Florida’s Cybersecurity and Data Breach Law
Data breaches have been common place in the age of social media. We are all well aware of the proliferation of big data and the desire of big business to accumulate more and more of it. Sadly, legislatures have not been quick to respond with appropriate laws to protect people’s personal information.
Cybersecurity will remain weak and data breaches will continue unabated until lawmakers do more. However, in Florida, there is at least some protection afforded by the Florida Information Protection Act of 2014 (the “FIPA”), which governs the important issues of cybersecurity and data breaches. See Fla. Stat. 501.171. This article gives an overview of important aspects of the FIPA.
The FIPA Sets the Rules for Collecting Sensitive Data
In Florida, the FIPA generally applies to any entity that collects individuals’ personal data, including governmental entities. See Slanker, Under the Radar: Florida’s Cybersecurity and Data Breach Law, 31 No. 4 Fla. Emp. L. Letter 3 (June 2019). The law requires certain disclosures to be made when data containing personal information has been breached or accessed without authorization.
Personal information includes an individual’s first name and last name in combination with any one of the following:
- Social Security number;
- Driver’s license number;
- Passport number;
- Military identification number; or
- Any other number issued on a government document used to verify identity.

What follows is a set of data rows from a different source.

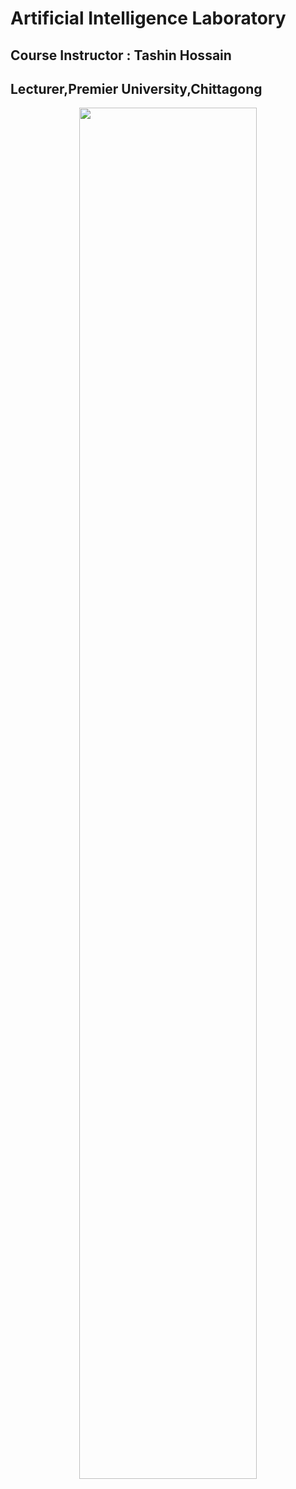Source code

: # Artificial Intelligence Laboratory

## Course Instructor : Tashin Hossain

## Lecturer,Premier University,Chittagong

<p align="center"> 
<img  width="75%" src="https://shorturl.at/MugOp">
</p>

The FIPA also protects an individual’s medical information, information about an individual’s health insurance coverage that could be used to identify her in conjunction with a policy or subscriber number, and information about an individual that could be used to gain access to her online accounts.
The purpose of the law is to encourage covered entities to properly store records before they are breached, including minimizing the amount of personal information that is stored. After a breach has occurred, a covered entity must take steps to notify the affected individuals and inform them which information has been compromised.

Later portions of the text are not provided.